Abstract

Abstract Previous studies have affirmed and denied the importance of obstructive vascular lesions in the pathogenesis of portal hypertension in hepatosplenic schistosomiasis. In addition, the relation between anatomic and hemodynamic alterations has not been adequately explained. In this study, vinylite casts of intrahepatic vessels of cadavers with hepatosplenic schistosomiasis were made and compared with those of cadavers with normal livers and with cirrhosis of the liver. Extensive distortion and obstruction of small portal branches was noted with hepatosplenic schistosomiasis mansoni. These lesions were especially marked in the periphery of the liver, and histological sections from the periphery frequently showed portal tracts in which the portal vein branches were occluded or apparently absent. The rich network of anastamosing venules in the portal spaces was apparently derived from the peribiliary venous plexus.

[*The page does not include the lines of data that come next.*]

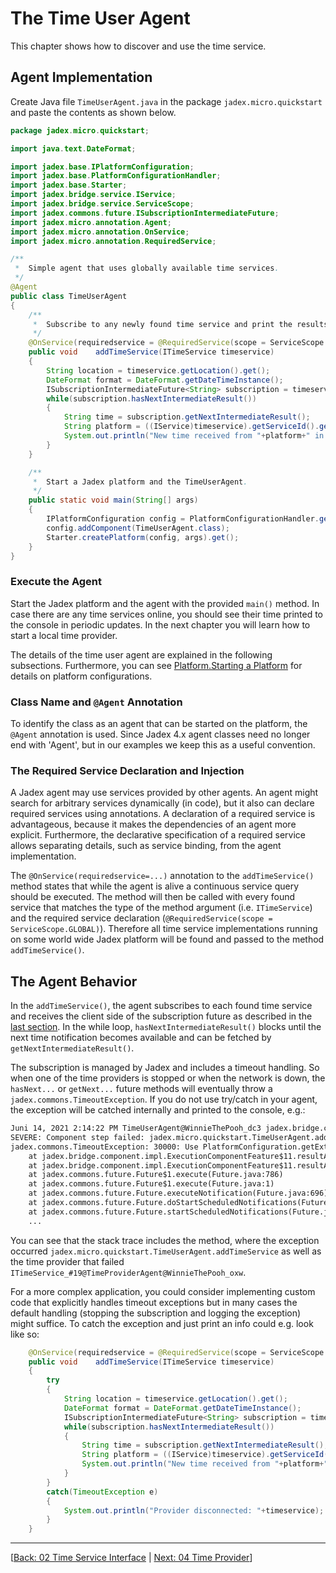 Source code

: # The Time User Agent

This chapter shows how to discover and use the time service.

## Agent Implementation

Create Java file `TimeUserAgent.java` in the package `jadex.micro.quickstart` and paste the contents as shown below.

```java
package jadex.micro.quickstart;

import java.text.DateFormat;

import jadex.base.IPlatformConfiguration;
import jadex.base.PlatformConfigurationHandler;
import jadex.base.Starter;
import jadex.bridge.service.IService;
import jadex.bridge.service.ServiceScope;
import jadex.commons.future.ISubscriptionIntermediateFuture;
import jadex.micro.annotation.Agent;
import jadex.micro.annotation.OnService;
import jadex.micro.annotation.RequiredService;

/**
 *  Simple agent that uses globally available time services.
 */
@Agent
public class TimeUserAgent
{
    /**
     *  Subscribe to any newly found time service and print the results when they arrive.
     */
    @OnService(requiredservice = @RequiredService(scope = ServiceScope.GLOBAL))
    public void    addTimeService(ITimeService timeservice)
    {
        String location = timeservice.getLocation().get();
        DateFormat format = DateFormat.getDateTimeInstance();
        ISubscriptionIntermediateFuture<String> subscription = timeservice.subscribe(format);
        while(subscription.hasNextIntermediateResult())
        {
            String time = subscription.getNextIntermediateResult();
            String platform = ((IService)timeservice).getServiceId().getProviderId().getPlatformName();
            System.out.println("New time received from "+platform+" in "+location+": "+time);
        }
    }

    /**
     *  Start a Jadex platform and the TimeUserAgent.
     */
    public static void main(String[] args)
    {
        IPlatformConfiguration config = PlatformConfigurationHandler.getMinimalComm();
        config.addComponent(TimeUserAgent.class);
        Starter.createPlatform(config, args).get();
    }
}
```

### Execute the Agent

Start the Jadex platform and the agent with the provided `main()` method. In case there are any time services online, you should see their time printed to the console in periodic updates. In the next chapter you will learn how to start a local time provider.

The details of the time user agent are explained in the following subsections. Furthermore, you can see [Platform.Starting a Platform](../../platform/platform.md#starting-a-platform) for details on platform configurations.

### Class Name and `@Agent` Annotation

To identify the class as an agent that can be started on the platform, the `@Agent` annotation is used. Since Jadex 4.x agent classes need no longer end with 'Agent', but in our examples we keep this as a useful convention.

### The Required Service Declaration and Injection

A Jadex agent may use services provided by other agents. An agent might search for arbitrary services dynamically (in code), but it also can declare required services using annotations. A declaration of a required service is advantageous, because it makes the dependencies of an agent more explicit. Furthermore, the declarative specification of a required service allows separating details, such as service binding, from the agent implementation.

The `@OnService(requiredservice=...)` annotation to the `addTimeService()` method states that while the agent is alive a continuous service query should be executed. The method will then be called with every found service that matches the type of the method argument (i.e. `ITimeService`) and the required service declaration (`@RequiredService(scope = ServiceScope.GLOBAL)`). Therefore all time service implementations running on some world wide Jadex platform will be found and passed to the method `addTimeService()`.

## The Agent Behavior

In the `addTimeService()`, the agent subscribes to each found time service and receives the client side of the subscription future as described in the [last section](02%20Time%20Service%20Interface.md#the-subscribe-method). In the while loop, `hasNextIntermediateResult()` blocks until the next time notification becomes available and can be fetched by `getNextIntermediateResult()`.

The subscription is managed by Jadex and includes a timeout handling. So when one of the time providers is stopped or when the network is down,
the `hasNext...` or `getNext...` future methods will eventually throw a `jadex.commons.TimeoutException`. If you do not use try/catch in your agent, the exception will be catched internally and printed to the console, e.g.:

```txt
Juni 14, 2021 2:14:22 PM TimeUserAgent@WinnieThePooh_dc3 jadex.bridge.component.impl.ExecutionComponentFeature execute
SEVERE: Component step failed: jadex.micro.quickstart.TimeUserAgent.addTimeService[ITimeService_#19@TimeProviderAgent@WinnieThePooh_oxw]
jadex.commons.TimeoutException: 30000: Use PlatformConfiguration.getExtendedPlatformConfiguration().setDebugFutures(true) for timeout cause.
	at jadex.bridge.component.impl.ExecutionComponentFeature$11.resultAvailable(ExecutionComponentFeature.java:1048)
	at jadex.bridge.component.impl.ExecutionComponentFeature$11.resultAvailable(ExecutionComponentFeature.java:1)
	at jadex.commons.future.Future$1.execute(Future.java:786)
	at jadex.commons.future.Future$1.execute(Future.java:1)
	at jadex.commons.future.Future.executeNotification(Future.java:696)
	at jadex.commons.future.Future.doStartScheduledNotifications(Future.java:667)
	at jadex.commons.future.Future.startScheduledNotifications(Future.java:620)
	...
```

You can see that the stack trace includes the method, where the exception occurred `jadex.micro.quickstart.TimeUserAgent.addTimeService` as well as the time provider that failed `ITimeService_#19@TimeProviderAgent@WinnieThePooh_oxw`.

For a more complex application, you could consider implementing custom code that explicitly handles timeout exceptions but in many cases the default handling (stopping the subscription and logging the exception) might suffice. To catch the exception and just print an info could
e.g. look like so:

```java
    @OnService(requiredservice = @RequiredService(scope = ServiceScope.GLOBAL))
    public void    addTimeService(ITimeService timeservice)
    {
        try
        {
            String location = timeservice.getLocation().get();
            DateFormat format = DateFormat.getDateTimeInstance();
            ISubscriptionIntermediateFuture<String> subscription = timeservice.subscribe(format);
            while(subscription.hasNextIntermediateResult())
            {
                String time = subscription.getNextIntermediateResult();
                String platform = ((IService)timeservice).getServiceId().getProviderId().getPlatformName();
                System.out.println("New time received from "+platform+" in "+location+": "+time);
            }
        }
        catch(TimeoutException e)
        {
            System.out.println("Provider disconnected: "+timeservice);
        }
    }
```

[//]: # (*todo: describe IService and service identifier?*)

[//]: # (*todo: describe main method details?*)

---
[[Back: 02 Time Service Interface](02%20Time%20Service%20Interface.md) | [Next: 04 Time Provider](04%20Time%20Provider.md)]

An increase in number and size of intrahepatic arterial branches was marked in cases of hepatosplenic schistosomiasis. Increased arterial supply explains the observed maintenance of normal hepatic blood flow in many patients with this disease. Although the cause of portal hypertension is evident, the pathogenesis of Symmers' clay-pipestem fibrosis of the liver is not. The nearly constant association of Symmers' fibrosis and portal hypertension in schistosomiasis indicates a common, or interrelated, pathogenesis for the obstructive lesions and Symmers' fibrosis.